Born in 1888 in Buguruslan, Serge Charchoune attended academies in Moscow before leaving in 1912 for Paris, where he worked with Le Fauconnier at the independent Académie de la Palette. That same year he submitted work for the first time to the Salon des Indépendants. His first solo show in Paris was at the Galerie Fournet in 1920, and Charchoune joined the Dada movement in 1921, participating in their group exhibitions and contributing to a number of their reviews. In 1922 he visited Berlin and held a solo exhibition in the famous Der Sturm gallery. Upon Charchoune’s return to Paris, the critic André Salmon introduced him to the gallerist Jeanne Bucher, who exhibited his work in 1926.

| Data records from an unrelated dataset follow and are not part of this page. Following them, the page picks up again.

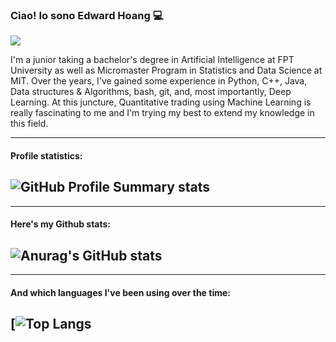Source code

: ### Ciao! Io sono Edward Hoang 💻
              
<img src="https://raw.githubusercontent.com/lehoangan2906/lehoangan2906/main/Screen%20Shot%202022-08-05%20at%203.11.04%20PM.png"/>

I'm a junior taking a bachelor's degree in Artificial Intelligence at FPT University as well as Micromaster Program in Statistics and Data Science at MIT. Over the years, I've gained some experience in Python, C++, Java, Data structures & Algorithms, bash, git, and, most importantly, Deep Learning. At this juncture, Quantitative trading using Machine Learning is really fascinating to me and I'm trying my best to extend my knowledge in this field.

--------------------------------------------------------------------------------------------
#### Profile statistics:
![GitHub Profile Summary stats](http://github-profile-summary-cards.vercel.app/api/cards/profile-details?username=lehoangan2906&theme=dracula)
--------------------------------------------------------------------------------------------


--------------------------------------------------------------------------------------------
#### Here's my Github stats:
![Anurag's GitHub stats](https://github-profile-summary-cards.vercel.app/api/cards/stats?username=lehoangan2906&theme=dracula)
-----------------------------------------------------------------

--------------------------------------------------------------------------------------------
#### And which languages I've been using over the time:
[![Top Langs](https://github-profile-summary-cards.vercel.app/api/cards/most-commit-language?username=lehoangan2906&theme=dracula)
--------------------------------------------------------------------------------------------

Around the same time, Charchoune met the Purist artist Amédée Ozenfant, and he began to introduce the rigorous structure of Purism to his own inventive approach. Charchoune created compositions that alternated between lyrical organic forms and more geometrically ordered ones, calling this style “Paysages Elastiques,” or “Cubisme Ornemental.” His early experimentation with various aesthetics would culminate in the acclaimed series of the post-war years: Cycles Marins, Les Hommages, and Compositions Musicalistes.

In 1935, Charchoune began to analyze the relationship between art and music, which became the inspiration for the delicate monochrome abstracts of his mature period. Charchoune stated, “Music gives me the theme. While listening to music, I see the painting with my eyes closed, like a colored seam stretching out before me.”

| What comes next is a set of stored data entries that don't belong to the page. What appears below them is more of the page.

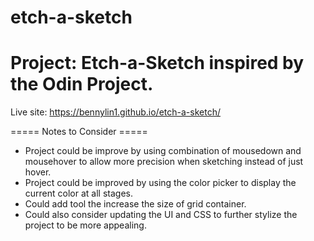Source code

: # etch-a-sketch
# Project: Etch-a-Sketch inspired by the Odin Project.

Live site: https://bennylin1.github.io/etch-a-sketch/

===== Notes to Consider =====
* Project could be improve by using combination of mousedown and mousehover to allow more precision when sketching instead of just hover.
* Project could be improved by using the color picker to display the current color at all stages. 
* Could add tool the increase the size of grid container.
* Could also consider updating the UI and CSS to further stylize the project to be more appealing.
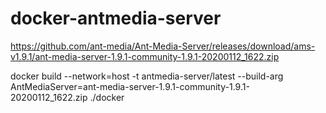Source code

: # docker-antmedia-server
https://github.com/ant-media/Ant-Media-Server/releases/download/ams-v1.9.1/ant-media-server-1.9.1-community-1.9.1-20200112_1622.zip

docker build --network=host -t antmedia-server/latest --build-arg AntMediaServer=ant-media-server-1.9.1-community-1.9.1-20200112_1622.zip ./docker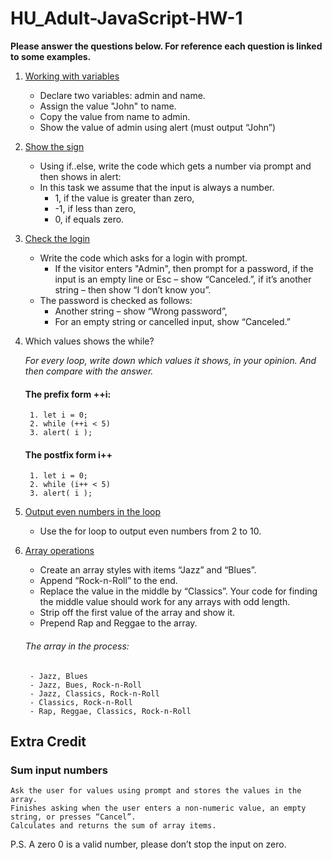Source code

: # HU_Adult-JavaScript-HW-1
**__Please answer the questions below. For reference each question is linked to some examples.__**

1. [Working with variables](https://github.com/Jay4stem/HU_Adult-JavaScript-Examples/blob/master/Examples1.md#working-with-variables)
    - Declare two variables: admin and name.
    - Assign the value "John" to name.
    - Copy the value from name to admin.
    - Show the value of admin using alert (must output “John”)
    
2. [Show the sign](https://github.com/Jay4stem/HU_Adult-JavaScript-Examples/blob/master/Examples1.md#show-the-sign)
    - Using if..else, write the code which gets a number via prompt and then shows in alert:
    - In this task we assume that the input is always a number.
        - 1, if the value is greater than zero,
        - -1, if less than zero,
        - 0, if equals zero.
    
3. [Check the login](https://github.com/Jay4stem/HU_Adult-JavaScript-Examples/blob/master/Examples1.md#check-the-login)
    - Write the code which asks for a login with prompt.
        - If the visitor enters "Admin", then prompt for a password, if the input is an empty line or Esc – show “Canceled.”, if it’s another string – then show “I don’t know you”.
    - The password is checked as follows:
        - Another string – show “Wrong password”,
        - For an empty string or cancelled input, show “Canceled.”
    
3. Which values shows the while?
   
   *For every loop, write down which values it shows, in your opinion. And then compare with the answer.*
    #### The prefix form ++i:
        1. let i = 0;
        2. while (++i < 5) 
        3. alert( i );

    #### The postfix form i++
        1. let i = 0;
        2. while (i++ < 5) 
        3. alert( i );
    
4. [Output even numbers in the loop](https://github.com/Jay4stem/HU_Adult-JavaScript-Examples/blob/master/Examples1.md#nesting-for-loops)
    - Use the for loop to output even numbers from 2 to 10.
    
5. [Array operations](https://github.com/Jay4stem/HU_Adult-JavaScript-Examples/blob/master/Examples1.md#array-operations)
    
    - Create an array styles with items “Jazz” and “Blues”.
    - Append “Rock-n-Roll” to the end.
    - Replace the value in the middle by “Classics”. Your code for finding the middle value should work for any arrays with odd length.
    - Strip off the first value of the array and show it.
    - Prepend Rap and Reggae to the array.

    ###### The array in the process:
        - Jazz, Blues
        - Jazz, Bues, Rock-n-Roll
        - Jazz, Classics, Rock-n-Roll
        - Classics, Rock-n-Roll
        - Rap, Reggae, Classics, Rock-n-Roll
        
## Extra Credit

### Sum input numbers

    Ask the user for values using prompt and stores the values in the array.
    Finishes asking when the user enters a non-numeric value, an empty string, or presses “Cancel”.
    Calculates and returns the sum of array items.

P.S. A zero 0 is a valid number, please don’t stop the input on zero.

Charchoune received great critical acclaim during his career and exhibited extensively in France and in cities abroad, including Barcelona, Stockholm, Brussels, New York, Geneva, and Prague. Major retrospectives of his work were held at the Musée National d’Art Moderne, Centre Georges Pompidou, Paris in 1971; the Pouchkine Museum, Moscow in 2006; and the Russian Museum in St. Petersburg. The artist’s work can be found in the collections of Musée National d’Art Moderne, Centre Georges Pompidou, the Musée d’Art Moderne de la Ville de Paris, and the Musée d’Art Moderne in Lille, among others.